IEEE VTS Centro-Norte Brasil Chapter
==
Introdução à Programação com a Linguagem Python
--

## Otimização de Código em Python

Referências:  
http://cython.readthedocs.io/en/latest/src/tutorial/cython_tutorial.html  
https://numba.pydata.org/  
https://www.ibm.com/developerworks/community/blogs/jfp/entry/Python_Meets_Julia_Micro_Performance?lang=en  
https://gist.github.com/jfpuget/b53f1e15a37aba5944ad  

In [14]:
import random
import time
import glob
import os
import math

Criando uma função Fibonacci Recursiva:

In [2]:
def fib(n):
    if n<2:
        return n
    return fib(n-1)+fib(n-2)

In [5]:
%timeit fib(20)
%timeit fib(30)
%timeit fib(33)

4.64 ms ± 340 µs per loop (mean ± std. dev. of 7 runs, 100 loops each)
714 ms ± 114 ms per loop (mean ± std. dev. of 7 runs, 1 loop each)
2.42 s ± 251 ms per loop (mean ± std. dev. of 7 runs, 1 loop each)

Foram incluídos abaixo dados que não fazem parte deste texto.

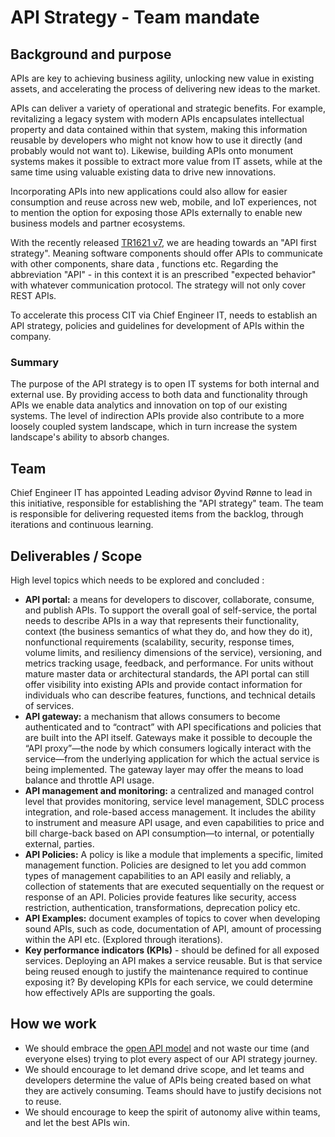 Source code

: # API Strategy - Team mandate

## Background and purpose

APIs are key to achieving business agility, unlocking new value in existing assets, and accelerating the process of delivering new ideas to the market.

APIs can deliver a variety of operational and strategic benefits. For example, revitalizing a legacy system with modern APIs encapsulates intellectual property and data contained within that system, making this information reusable by developers who might not know how to use it directly (and probably would not want to). Likewise, building APIs onto monument systems makes it possible to extract more value from IT assets, while at the same time using valuable existing data to drive new innovations.

Incorporating APIs into new applications could also allow for easier consumption and reuse across new web, mobile, and IoT experiences, not to mention the option for exposing those APIs externally to enable new business models and partner ecosystems.

With the recently released [TR1621 v7](https://docmap.equinor.com/Docmap/page/doc/dmDocIndex.html?DOCKEYID=540095), we are heading towards an "API first strategy". Meaning software components should offer APIs to communicate with other components, share data , functions etc. Regarding the abbreviation "API" - in this context it is an prescribed "expected behavior" with whatever communication protocol. The strategy will not only cover REST APIs.

To accelerate this process CIT via Chief Engineer IT, needs to establish an API strategy, policies and guidelines for development of APIs within the company.

### Summary

The purpose of the API strategy is to open IT systems for both internal and external use. By providing access to both data and functionality through APIs we enable data analytics and innovation on top of our existing systems. The level of indirection APIs provide also contribute to a more loosely coupled system landscape, which in turn increase the system landscape's ability to
absorb changes.

## Team

Chief Engineer IT has appointed Leading advisor Øyvind Rønne to lead in this initiative, responsible for establishing the "API strategy" team. The team is responsible for delivering requested items from the backlog, through iterations and continuous learning.

## Deliverables / Scope

High level topics which needs to be explored and concluded :

- **API portal:** a means for developers to discover, collaborate, consume, and publish APIs. To support the overall goal of self-service, the portal needs to describe APIs in a way that represents their functionality, context (the business semantics of what they do, and how they do it), nonfunctional requirements (scalability, security, response times, volume limits, and resiliency dimensions of the service), versioning, and metrics tracking usage, feedback, and performance. For units without mature master data or architectural standards, the API portal can still offer visibility into existing APIs and provide contact information for individuals who can describe features, functions, and technical details of services.
- **API gateway:** a mechanism that allows consumers to become authenticated and to “contract” with API specifications and policies that are built into the API itself. Gateways make it possible to decouple the “API proxy”—the node by which consumers logically interact with the service—from the underlying application for which the actual service is being implemented. The gateway layer may offer the means to load balance and throttle API usage.
- **API management and monitoring:** a centralized and managed control level that provides monitoring, service level management, SDLC process integration, and role-based access management. It includes the ability to instrument and measure API usage, and even capabilities to price and bill charge-back based on API consumption—to internal, or potentially external, parties.
- **API Policies:** A policy is like a module that implements a specific, limited management function. Policies are designed to let you add common types of management capabilities to an API easily and reliably, a collection of statements that are executed sequentially on the request or response of an API. Policies provide features like security, access restriction, authentication, transformations, deprecation policy etc.
- **API Examples:** document examples of topics to cover when developing sound APIs, such as code, documentation of API, amount of processing within the API etc. (Explored through iterations).
- **Key performance indicators (KPIs)** - should be defined for all exposed services. Deploying an API makes a service reusable. But is that service being reused enough to justify the maintenance required to continue exposing
it? By developing KPIs for each service, we could determine how effectively APIs are supporting the goals.


## How we work

- We should embrace the [open API model](https://www.openapis.org/) and not waste our time (and everyone elses) trying to plot every aspect of our API strategy journey.
- We should encourage to let demand drive scope, and let teams and developers determine the value of APIs being created based on what they are actively consuming. Teams should have to justify decisions not to reuse.
- We should encourage to keep the spirit of autonomy alive within teams, and let the best APIs win.
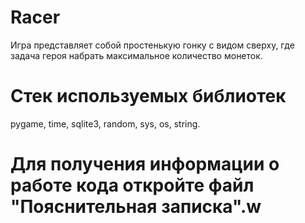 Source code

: # Racer
Игра представляет собой простенькую гонку с видом сверху, 
где задача героя набрать максимальное количество монеток.

# Стек используемых библиотек
pygame, time, sqlite3, random, sys, os, string.

# Для получения информации о работе кода откройте файл "Пояснительная записка".w
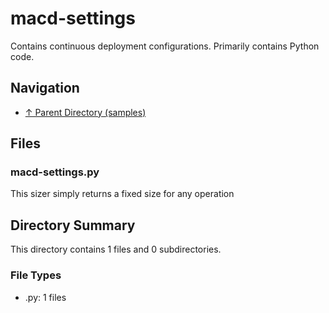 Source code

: # macd-settings

Contains continuous deployment configurations. Primarily contains Python code.

## Navigation

* [↑ Parent Directory (samples)](../README.md)

## Files

### macd-settings.py

This sizer simply returns a fixed size for any operation


## Directory Summary

This directory contains 1 files and 0 subdirectories.

### File Types

* .py: 1 files
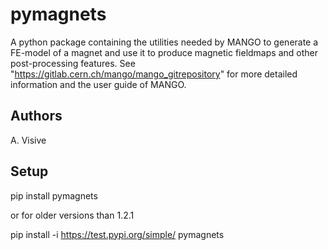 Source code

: # pymagnets #

A python package containing the utilities needed by MANGO to generate a FE-model of a magnet and use it to produce magnetic fieldmaps and other post-processing features. See "https://gitlab.cern.ch/mango/mango_gitrepository" for more detailed information and the user guide of MANGO.

## Authors ##

A. Visive

## Setup ##

pip install pymagnets

or for older versions than 1.2.1

pip install -i https://test.pypi.org/simple/ pymagnets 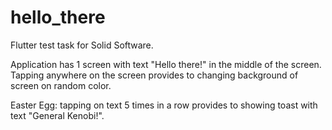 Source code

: # hello_there

Flutter test task for Solid Software.

Application has 1 screen with text "Hello there!" in the middle of the screen. Tapping anywhere on the screen provides to changing background of screen on random color.




























Easter Egg: tapping on text 5 times in a row provides to showing toast with text "General Kenobi!".
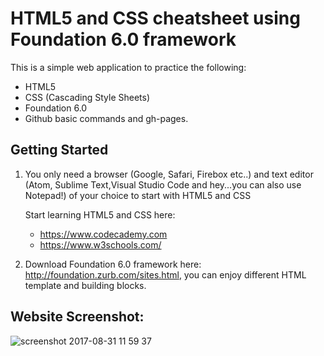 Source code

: # HTML5 and CSS cheatsheet using Foundation 6.0 framework

This is a simple web application to practice the following:
 - HTML5
 - CSS (Cascading Style Sheets)
 - Foundation 6.0
 - Github basic commands and gh-pages.

## Getting Started
1. You only need a browser (Google, Safari, Firebox etc..) and text editor (Atom, Sublime Text,Visual Studio Code and 
   hey...you can also use Notepad!) of your choice to start with HTML5 and CSS
   
   Start learning HTML5 and CSS here:
   - https://www.codecademy.com
   - https://www.w3schools.com/
   
2. Download Foundation 6.0 framework here: http://foundation.zurb.com/sites.html, you can enjoy different HTML template and 
   building blocks.

## Website Screenshot:

![screenshot 2017-08-31 11 59 37](https://user-images.githubusercontent.com/13605349/29919089-3e275116-8e48-11e7-9ba5-91e820a075bb.png)

   
  
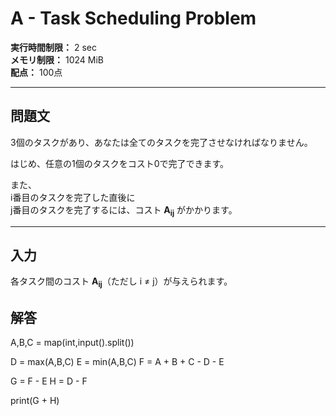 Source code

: # A - Task Scheduling Problem

**実行時間制限：** 2 sec  
**メモリ制限：** 1024 MiB  
**配点：** 100点

---

## 問題文

3個のタスクがあり、あなたは全てのタスクを完了させなければなりません。

はじめ、任意の1個のタスクをコスト0で完了できます。

また、  
i番目のタスクを完了した直後に  
j番目のタスクを完了するには、コスト **A<sub>ij</sub>** がかかります。

---

## 入力

各タスク間のコスト **A<sub>ij</sub>**（ただし i ≠ j）が与えられます。

## 解答

A,B,C = map(int,input().split())

D = max(A,B,C)
E = min(A,B,C)
F = A + B + C - D - E

G = F - E
H = D - F

print(G + H)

#### Compilando a função com o compilador Cython:  
(pip3 install Cython)

In [6]:
%load_ext Cython

In [7]:
%%cython

def fib_cython(n):
    if n<2:
        return n
    return fib_cython(n-1)+fib_cython(n-2)

In [8]:
%timeit fib_cython(20)
%timeit fib_cython(30)
%timeit fib_cython(33)

1.77 ms ± 296 µs per loop (mean ± std. dev. of 7 runs, 1000 loops each)
217 ms ± 18.9 ms per loop (mean ± std. dev. of 7 runs, 10 loops each)
925 ms ± 110 ms per loop (mean ± std. dev. of 7 runs, 1 loop each)


Podemos melhorar ainda mais compilando as variáveis estaticamente.  
A função deve ser declarada com "cpdef" ao invés de def". Dessa forma, podemos usar os tipos do C como parâmetros da função:  

In [9]:
%%cython

cpdef long fib_cython_type(long n):
    if n<2:
        return n
    return fib_cython_type(n-1)+fib_cython_type(n-2)

In [10]:
%timeit fib_cython_type(20)
%timeit fib_cython_type(30)
%timeit fib_cython_type(33)

61.3 µs ± 14.4 µs per loop (mean ± std. dev. of 7 runs, 10000 loops each)
6.74 ms ± 703 µs per loop (mean ± std. dev. of 7 runs, 100 loops each)
27 ms ± 2.04 ms per loop (mean ± std. dev. of 7 runs, 10 loops each)


Uma outra abordagem é permitindo que os resultados sejam guardados em _cache_:  
Dessa forma podemos manter a precisão arbitrária das variáveis do Python, sem recorrer aos [tipos estáticos do C](https://notes-on-cython.readthedocs.io/en/latest/function_declarations.html)

In [11]:
from functools import lru_cache as cache #Python3

@cache(maxsize=None)
def fib_cache(n):
    if n<2:
        return n
    return fib_cache(n-1)+fib_cache(n-2)

In [13]:
%timeit fib_cache(20)
%timeit fib_cache(30)
%timeit fib_cache(33)

201 ns ± 40.8 ns per loop (mean ± std. dev. of 7 runs, 10000000 loops each)
278 ns ± 2.92 ns per loop (mean ± std. dev. of 7 runs, 1000000 loops each)
200 ns ± 51.7 ns per loop (mean ± std. dev. of 7 runs, 1000000 loops each)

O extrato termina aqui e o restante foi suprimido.